4. Your wallet address and private key will be securely generated and stored.

Accessing a Wallet

1. If you have already created a wallet, you can access it by clicking the "Access Account" button.
2. Authenticate using your registered passkey to reveal the private key.

WebAuthn API Routes

The WebAuthn API routes handle the generation and verification of WebAuthn credentials for secure user authentication. These routes interact with the frontend WebAuthn utilities to register and authenticate users.

API Overview

1. Generate Registration Options:

   • Endpoint: GET /api/webauthn?=generate-registration-options&username={username}

   • Description: Generates options for WebAuthn registration.

   • Example Usage:

     const options = await fetch(`/api/webauthn?=generate-registration-options&username=${encodeURIComponent(username)}`, {
         method: 'GET',
     }).then((res) => res.json());

2. Verify Registration Response:

   • Endpoint: POST /api/webauthn/verify-registration

   • Description: Verifies the WebAuthn registration response.

   • Example Usage:

     await fetch('/api/webauthn/verify-registration', {
         method: 'POST',
         body: JSON.stringify({ ...credential, username }),
         headers: {
             'Content-Type': 'application/json',
         },
     });

3. Generate Authentication Options:

   • Endpoint: GET /api/webauthn?=generate-authentication-options&username={username}

   • Description: Generates options for WebAuthn authentication.

   • Example Usage:

     const options = await fetch(`/api/webauthn?=generate-authentication-options&username=${encodeURIComponent(username)}`, {
         method: 'GET',
     }).then((res) => res.json());

4. Verify Authentication Response:

   • Endpoint: POST /api/webauthn/verify-authentication

   • Description: Verifies the WebAuthn authentication response.

   • Example Usage:

     await fetch('/api/webauthn/verify-authentication', {
         method: 'POST',
         body: JSON.stringify({ ...credential, username }),
         headers: {
             'Content-Type': 'application/json',
         },
     });

Implementation Details

• In-Memory User Device Store:

  • Simplified in-memory store for managing user devices and WebAuthn credentials.

  interface User {
      id: string;
      username: string;
      devices: AuthenticatorDevice[];
  }
  
  const inMemoryUserDeviceDB: Record<string, User> = {};

• Utility Functions:

  • getUserByUsername(username: string): Retrieves a user by username.
  • getCookie(req: NextRequest, name: string): Retrieves a cookie from the request.
  • setCookie(res: NextResponse, name: string, value: string): Sets a cookie in the response.

• Runtime:

  • The API runs in the edge environment for better performance.

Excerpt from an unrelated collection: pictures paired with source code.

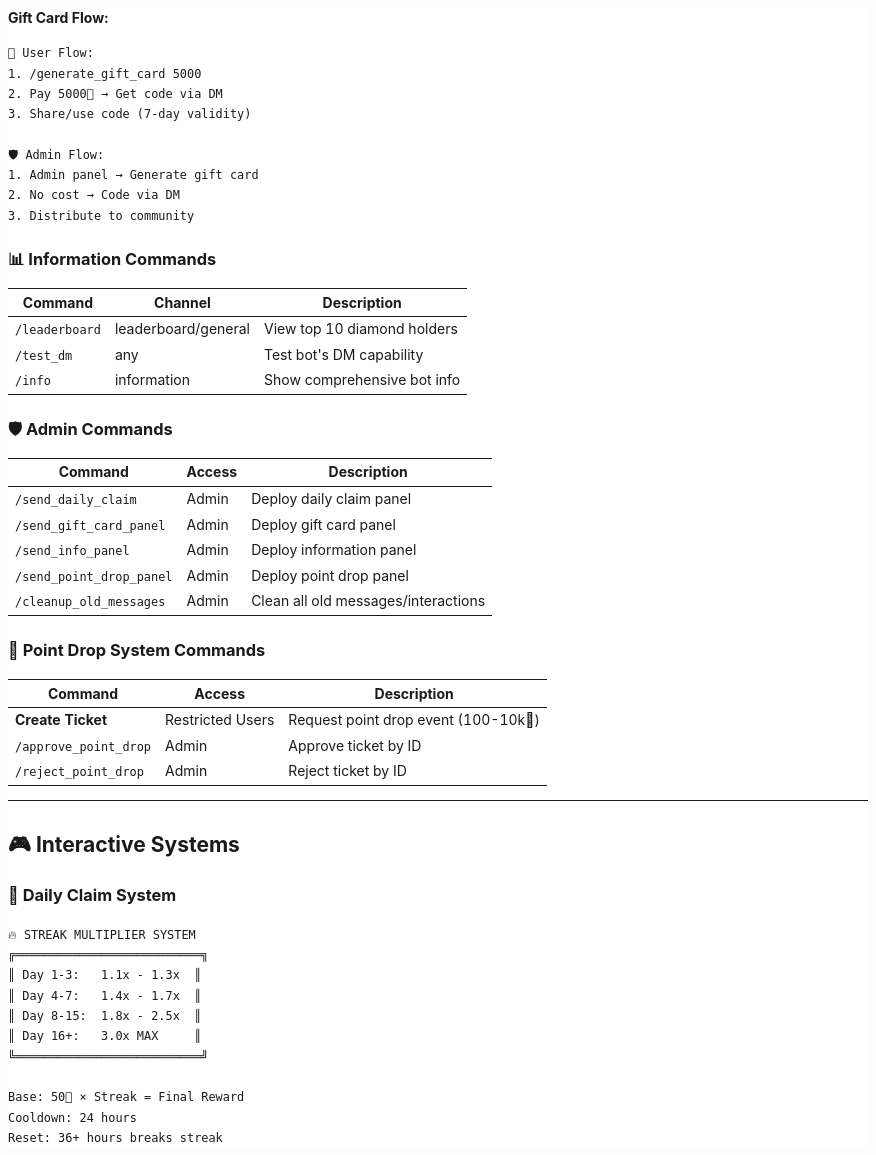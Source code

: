 **Gift Card Flow:**
```
💎 User Flow:
1. /generate_gift_card 5000
2. Pay 5000💎 → Get code via DM
3. Share/use code (7-day validity)

🛡️ Admin Flow:
1. Admin panel → Generate gift card
2. No cost → Code via DM
3. Distribute to community
```

### 📊 **Information Commands**

| Command | Channel | Description |
|---------|---------|-------------|
| `/leaderboard` | leaderboard/general | View top 10 diamond holders |
| `/test_dm` | any | Test bot's DM capability |
| `/info` | information | Show comprehensive bot info |

### 🛡️ **Admin Commands**

| Command | Access | Description |
|---------|--------|-------------|
| `/send_daily_claim` | Admin | Deploy daily claim panel |
| `/send_gift_card_panel` | Admin | Deploy gift card panel |
| `/send_info_panel` | Admin | Deploy information panel |
| `/send_point_drop_panel` | Admin | Deploy point drop panel |
| `/cleanup_old_messages` | Admin | Clean all old messages/interactions |

### 🎯 **Point Drop System Commands**

| Command | Access | Description |
|---------|--------|-------------|
| **Create Ticket** | Restricted Users | Request point drop event (100-10k💎) |
| `/approve_point_drop` | Admin | Approve ticket by ID |
| `/reject_point_drop` | Admin | Reject ticket by ID |

---

## 🎮 Interactive Systems

### 💎 **Daily Claim System**
```
🔥 STREAK MULTIPLIER SYSTEM
╔══════════════════════════╗
║ Day 1-3:   1.1x - 1.3x  ║
║ Day 4-7:   1.4x - 1.7x  ║
║ Day 8-15:  1.8x - 2.5x  ║
║ Day 16+:   3.0x MAX     ║
╚══════════════════════════╝

Base: 50💎 × Streak = Final Reward
Cooldown: 24 hours
Reset: 36+ hours breaks streak
```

  export const runtime = "edge";

Example Usage

These WebAuthn API routes are integrated with frontend utilities (/utils/webauthn.ts) to manage passkey registration and authentication, providing a secure way to create and access Ethereum wallets.

Contributing

Contributions to Abstract Chain Wallet are welcome! Feel free to submit pull requests, report issues, or suggest new features. Since the project is still in development, your contributions can have a significant impact on the final product.

License

This project is licensed under the MIT License. See the LICENSE file for details.